(Data extracted from a collection)
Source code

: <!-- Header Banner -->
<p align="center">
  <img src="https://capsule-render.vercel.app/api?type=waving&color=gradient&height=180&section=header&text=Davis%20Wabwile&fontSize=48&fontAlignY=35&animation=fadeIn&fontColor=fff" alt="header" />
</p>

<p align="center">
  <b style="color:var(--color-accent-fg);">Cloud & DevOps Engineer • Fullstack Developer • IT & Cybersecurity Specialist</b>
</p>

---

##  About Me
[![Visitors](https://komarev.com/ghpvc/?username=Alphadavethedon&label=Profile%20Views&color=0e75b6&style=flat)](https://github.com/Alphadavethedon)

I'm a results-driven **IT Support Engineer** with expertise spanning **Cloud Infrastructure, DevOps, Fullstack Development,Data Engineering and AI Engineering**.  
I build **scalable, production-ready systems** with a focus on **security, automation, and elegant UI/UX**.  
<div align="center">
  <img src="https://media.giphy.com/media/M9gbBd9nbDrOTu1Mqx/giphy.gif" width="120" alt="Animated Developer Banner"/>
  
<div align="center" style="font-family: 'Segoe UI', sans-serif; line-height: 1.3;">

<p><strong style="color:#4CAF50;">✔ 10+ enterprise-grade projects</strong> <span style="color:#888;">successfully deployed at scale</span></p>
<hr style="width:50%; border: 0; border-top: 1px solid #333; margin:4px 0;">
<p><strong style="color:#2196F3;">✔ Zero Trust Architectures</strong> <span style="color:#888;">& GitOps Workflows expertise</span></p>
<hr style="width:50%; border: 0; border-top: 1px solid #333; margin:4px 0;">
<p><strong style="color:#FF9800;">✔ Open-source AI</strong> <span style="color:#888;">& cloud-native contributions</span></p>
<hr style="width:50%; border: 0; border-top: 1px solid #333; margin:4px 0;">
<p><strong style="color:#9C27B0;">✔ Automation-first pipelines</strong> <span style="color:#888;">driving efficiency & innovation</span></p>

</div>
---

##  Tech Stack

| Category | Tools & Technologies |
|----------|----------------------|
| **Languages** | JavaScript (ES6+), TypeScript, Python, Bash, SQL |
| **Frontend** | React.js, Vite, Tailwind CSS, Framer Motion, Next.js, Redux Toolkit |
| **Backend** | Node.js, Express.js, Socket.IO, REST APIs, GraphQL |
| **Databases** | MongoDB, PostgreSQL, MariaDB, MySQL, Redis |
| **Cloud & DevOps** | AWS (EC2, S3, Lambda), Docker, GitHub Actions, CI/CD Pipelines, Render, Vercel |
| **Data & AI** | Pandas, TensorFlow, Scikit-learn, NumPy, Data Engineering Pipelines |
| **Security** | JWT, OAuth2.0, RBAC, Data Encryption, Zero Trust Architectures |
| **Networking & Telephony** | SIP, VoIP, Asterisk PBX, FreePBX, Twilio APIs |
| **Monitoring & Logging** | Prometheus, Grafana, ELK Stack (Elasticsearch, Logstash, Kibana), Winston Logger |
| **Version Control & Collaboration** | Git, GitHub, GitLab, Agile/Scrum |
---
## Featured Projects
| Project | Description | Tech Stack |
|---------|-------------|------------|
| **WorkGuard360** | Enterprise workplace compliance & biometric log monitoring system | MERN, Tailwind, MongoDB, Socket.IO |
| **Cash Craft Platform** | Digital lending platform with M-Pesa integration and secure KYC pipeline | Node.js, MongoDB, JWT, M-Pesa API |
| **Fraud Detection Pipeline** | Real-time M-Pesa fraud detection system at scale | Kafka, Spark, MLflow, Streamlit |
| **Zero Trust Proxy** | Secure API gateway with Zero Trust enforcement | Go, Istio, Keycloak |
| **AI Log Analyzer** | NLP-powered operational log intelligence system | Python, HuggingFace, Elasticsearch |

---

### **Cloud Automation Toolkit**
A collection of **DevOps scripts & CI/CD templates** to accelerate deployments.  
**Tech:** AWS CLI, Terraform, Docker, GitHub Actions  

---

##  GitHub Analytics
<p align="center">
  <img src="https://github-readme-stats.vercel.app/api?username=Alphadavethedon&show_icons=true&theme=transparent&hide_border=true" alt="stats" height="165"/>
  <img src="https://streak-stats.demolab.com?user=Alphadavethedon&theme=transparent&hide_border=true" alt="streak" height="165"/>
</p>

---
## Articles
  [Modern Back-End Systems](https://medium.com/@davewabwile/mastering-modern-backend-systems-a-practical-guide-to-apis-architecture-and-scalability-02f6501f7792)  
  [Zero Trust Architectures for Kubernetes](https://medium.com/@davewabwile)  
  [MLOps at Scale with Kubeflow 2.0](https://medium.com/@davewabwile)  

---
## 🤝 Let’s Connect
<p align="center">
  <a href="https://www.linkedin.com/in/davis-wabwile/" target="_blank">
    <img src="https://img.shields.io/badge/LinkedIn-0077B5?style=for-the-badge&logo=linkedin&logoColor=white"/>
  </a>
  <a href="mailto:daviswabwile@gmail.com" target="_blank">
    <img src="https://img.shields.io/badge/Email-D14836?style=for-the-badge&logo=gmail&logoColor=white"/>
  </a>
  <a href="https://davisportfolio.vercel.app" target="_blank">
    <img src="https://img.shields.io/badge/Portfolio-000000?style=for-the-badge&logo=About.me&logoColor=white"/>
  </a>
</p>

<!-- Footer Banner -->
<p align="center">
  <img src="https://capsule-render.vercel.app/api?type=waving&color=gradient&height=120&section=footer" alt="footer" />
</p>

> [Your goal]:
I need each line above reproduced exactly.

> [Worked solution]:
Source code

: <!-- Header Banner -->
<p align="center">
  <img src="https://capsule-render.vercel.app/api?type=waving&color=gradient&height=180&section=header&text=Davis%20Wabwile&fontSize=48&fontAlignY=35&animation=fadeIn&fontColor=fff" alt="header" />
</p>

<p align="center">
  <b style="color:var(--color-accent-fg);">Cloud & DevOps Engineer • Fullstack Developer • IT & Cybersecurity Specialist</b>
</p>

---

##  About Me
[![Visitors](https://komarev.com/ghpvc/?username=Alphadavethedon&label=Profile%20Views&color=0e75b6&style=flat)](https://github.com/Alphadavethedon)

I'm a results-driven **IT Support Engineer** with expertise spanning **Cloud Infrastructure, DevOps, Fullstack Development,Data Engineering and AI Engineering**.  
I build **scalable, production-ready systems** with a focus on **security, automation, and elegant UI/UX**.  
<div align="center">
  <img src="https://media.giphy.com/media/M9gbBd9nbDrOTu1Mqx/giphy.gif" width="120" alt="Animated Developer Banner"/>
  
<div align="center" style="font-family: 'Segoe UI', sans-serif; line-height: 1.3;">

<p><strong style="color:#4CAF50;">✔ 10+ enterprise-grade projects</strong> <span style="color:#888;">successfully deployed at scale</span></p>
<hr style="width:50%; border: 0; border-top: 1px solid #333; margin:4px 0;">
<p><strong style="color:#2196F3;">✔ Zero Trust Architectures</strong> <span style="color:#888;">& GitOps Workflows expertise</span></p>
<hr style="width:50%; border: 0; border-top: 1px solid #333; margin:4px 0;">
<p><strong style="color:#FF9800;">✔ Open-source AI</strong> <span style="color:#888;">& cloud-native contributions</span></p>
<hr style="width:50%; border: 0; border-top: 1px solid #333; margin:4px 0;">
<p><strong style="color:#9C27B0;">✔ Automation-first pipelines</strong> <span style="color:#888;">driving efficiency & innovation</span></p>

</div>
---

##  Tech Stack

| Category | Tools & Technologies |
|----------|----------------------|
| **Languages** | JavaScript (ES6+), TypeScript, Python, Bash, SQL |
| **Frontend** | React.js, Vite, Tailwind CSS, Framer Motion, Next.js, Redux Toolkit |
| **Backend** | Node.js, Express.js, Socket.IO, REST APIs, GraphQL |
| **Databases** | MongoDB, PostgreSQL, MariaDB, MySQL, Redis |
| **Cloud & DevOps** | AWS (EC2, S3, Lambda), Docker, GitHub Actions, CI/CD Pipelines, Render, Vercel |
| **Data & AI** | Pandas, TensorFlow, Scikit-learn, NumPy, Data Engineering Pipelines |
| **Security** | JWT, OAuth2.0, RBAC, Data Encryption, Zero Trust Architectures |
| **Networking & Telephony** | SIP, VoIP, Asterisk PBX, FreePBX, Twilio APIs |
| **Monitoring & Logging** | Prometheus, Grafana, ELK Stack (Elasticsearch, Logstash, Kibana), Winston Logger |
| **Version Control & Collaboration** | Git, GitHub, GitLab, Agile/Scrum |
---
## Featured Projects
| Project | Description | Tech Stack |
|---------|-------------|------------|
| **WorkGuard360** | Enterprise workplace compliance & biometric log monitoring system | MERN, Tailwind, MongoDB, Socket.IO |
| **Cash Craft Platform** | Digital lending platform with M-Pesa integration and secure KYC pipeline | Node.js, MongoDB, JWT, M-Pesa API |
| **Fraud Detection Pipeline** | Real-time M-Pesa fraud detection system at scale | Kafka, Spark, MLflow, Streamlit |
| **Zero Trust Proxy** | Secure API gateway with Zero Trust enforcement | Go, Istio, Keycloak |
| **AI Log Analyzer** | NLP-powered operational log intelligence system | Python, HuggingFace, Elasticsearch |

---

### **Cloud Automation Toolkit**
A collection of **DevOps scripts & CI/CD templates** to accelerate deployments.  
**Tech:** AWS CLI, Terraform, Docker, GitHub Actions  

---

##  GitHub Analytics
<p align="center">
  <img src="https://github-readme-stats.vercel.app/api?username=Alphadavethedon&show_icons=true&theme=transparent&hide_border=true" alt="stats" height="165"/>
  <img src="https://streak-stats.demolab.com?user=Alphadavethedon&theme=transparent&hide_border=true" alt="streak" height="165"/>
</p>

---
## Articles
  [Modern Back-End Systems](https://medium.com/@davewabwile/mastering-modern-backend-systems-a-practical-guide-to-apis-architecture-and-scalability-02f6501f7792)  
  [Zero Trust Architectures for Kubernetes](https://medium.com/@davewabwile)  
  [MLOps at Scale with Kubeflow 2.0](https://medium.com/@davewabwile)  

---
## 🤝 Let’s Connect
<p align="center">
  <a href="https://www.linkedin.com/in/davis-wabwile/" target="_blank">
    <img src="https://img.shields.io/badge/LinkedIn-0077B5?style=for-the-badge&logo=linkedin&logoColor=white"/>
  </a>
  <a href="mailto:daviswabwile@gmail.com" target="_blank">
    <img src="https://img.shields.io/badge/Email-D14836?style=for-the-badge&logo=gmail&logoColor=white"/>
  </a>
  <a href="https://davisportfolio.vercel.app" target="_blank">
    <img src="https://img.shields.io/badge/Portfolio-000000?style=for-the-badge&logo=About.me&logoColor=white"/>
  </a>
</p>

<!-- Footer Banner -->
<p align="center">
  <img src="https://capsule-render.vercel.app/api?type=waving&color=gradient&height=120&section=footer" alt="footer" />
</p>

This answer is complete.